A new pod of 240 whales has swum aground at a remote New Zealand beach just hours after weary volunteers managed to refloat a different group of whales following an earlier mass stranding.
In total, more than 650 pilot whales have beached themselves along a three-mile stretch of coastline over two days on Farewell Spit, at the tip of the South Island. About 335 of the whales are dead, 220 remain stranded and 100 are back at sea.
Department of Conservation Golden Bay operations manager Andrew Lamason said the latest stranding involved a new pod because all the refloated whales from the first group had been tagged and none of the new group had tags.
The news was devastating for hundreds of volunteers who had come from around the country to help with the initial group of 416 stranded whales that was found early on Friday, many of them already dead.
Rescuers are planning to return to the shore today in an attempt to refloat as many healthy whales as they can.
Lamason said about 20 of the new group had been euthanised by conservation workers because they were in poor condition, but more will probably need to be killed.
The team had been hopeful before the new stranding after efforts to refloat the original group of whales had gone well following a frustrating day on Friday.

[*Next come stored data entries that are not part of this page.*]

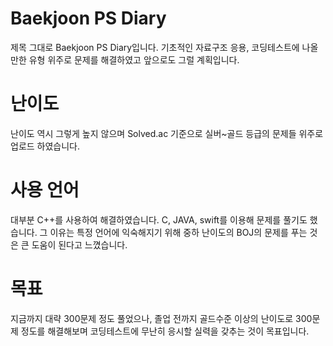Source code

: # Baekjoon PS Diary
제목 그대로 Baekjoon PS Diary입니다. 기초적인 자료구조 응용, 코딩테스트에 나올만한 유형 위주로 문제를 해결하였고 앞으로도 그럴 계획입니다.
# 난이도
난이도 역시 그렇게 높지 않으며 Solved.ac 기준으로 실버~골드 등급의 문제들 위주로 업로드 하였습니다.  
# 사용 언어
대부분 C++를 사용하여 해결하였습니다.
C, JAVA, swift를 이용해 문제를 풀기도 했습니다. 그 이유는 특정 언어에 익숙해지기 위해 중하 난이도의 BOJ의 문제를 푸는 것은 큰 도움이 된다고 느꼈습니다.
# 목표
지금까지 대략 300문제 정도 풀었으나, 졸업 전까지 골드수준 이상의 난이도로 300문제 정도를 해결해보며 코딩테스트에 무난히 응시할 실력을 갖추는 것이 목표입니다. 

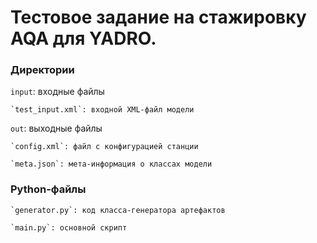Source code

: # Тестовое задание на стажировку AQA для YADRO.
### Директории
`input`: входные файлы

    `test_input.xml`: входной XML-файл модели
  
`out`: выходные файлы

    `config.xml`: файл с конфигурацией станции
  
    `meta.json`: мета-информация о классах модели
  
### Python-файлы
    `generator.py`: код класса-генератора артефактов

    `main.py`: основной скрипт
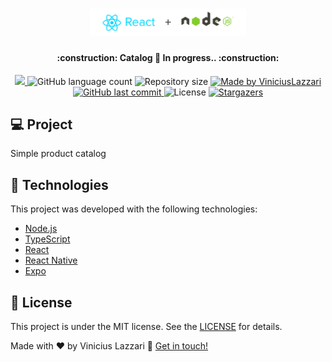 
<h1 align="center">
    <img alt="Catalog" title="#BackendNodeJs" src=".github/nodejs-react.png" width="250px" />
</h1>

<h4 align="center"> 
	:construction: Catalog 🚀 In progress.. :construction:
</h4>

<p align="center">	
  <a href="https://www.codacy.com/manual/vininet17/catalog-miwsm?utm_source=github.com&amp;utm_medium=referral&amp;utm_content=vininet17/catalog-miwsm&amp;utm_campaign=Badge_Grade">
	<img src="https://app.codacy.com/project/badge/Grade/f0dcb45c87624d308f105064b4d73709"/>
  </a>	
	
  <img alt="GitHub language count" src="https://img.shields.io/github/languages/count/vininet17/catalog-miwsm?color=%2304D361">

  <img alt="Repository size" src="https://img.shields.io/github/repo-size/vininet17/catalog-miwsm">
	
  <a href="https://www.linkedin.com/in/viniciuslazzari/">
    <img alt="Made by ViniciusLazzari" src="https://img.shields.io/badge/made%20by-vininet17-%2304D361">
  </a>

  <a href="https://github.com/vininet17/catalog-miwsm/commits/master">
    <img alt="GitHub last commit" src="https://img.shields.io/github/last-commit/vininet17/catalog-miwsm">
  </a>

  <img alt="License" src="https://img.shields.io/badge/license-MIT-brightgreen">
   <a href="https://github.com/vininet17/catalog-miwsm/stargazers">
    <img alt="Stargazers" src="https://img.shields.io/github/stars/vininet17/catalog-miwsm?style=social">
  </a>
</p>

## 💻 Project

Simple product catalog


## :rocket: Technologies

This project was developed with the following technologies:

- [Node.js][nodejs]
- [TypeScript][typescript]
- [React][react]
- [React Native][reactnative]
- [Expo][expo]


## :memo: License

This project is under the MIT license. See the [LICENSE](https://github.com/vininet17/catalog-miwsm/blob/master/LICENSE) for details.

Made with ♥ by Vinicius Lazzari :wave: [Get in touch!](https://www.linkedin.com/in/viniciuslazzari/)

[nodejs]: https://nodejs.org/
[typescript]: https://www.typescriptlang.org/
[reactnative]: https://reactnative.dev/
[react]: https://pt-br.reactjs.org/
[expo]: https://expo.io/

Lamason said improved weather and crystal-clear water had helped with the rescue attempt. He said about 100 survivors from the initial group were refloated, and dozens of volunteers formed a human chain in the water to prevent them beaching again.
Helpers have been warned to watch out for stingrays and sharks after discovering what looked like shark bite marks on one of the dead whales. But Lamason said there had been no shark sightings.
There are different theories as to why whales strand –from chasing prey too far inshore to trying to protect a sick member of the group or escaping a predator.
New Zealand has one of the highest rates of whale strandings in the world, and Friday’s event was the nation’s third-biggest in recorded history.
The largest was in 1918, when about 1,000 pilot whales came ashore on the Chatham Islands.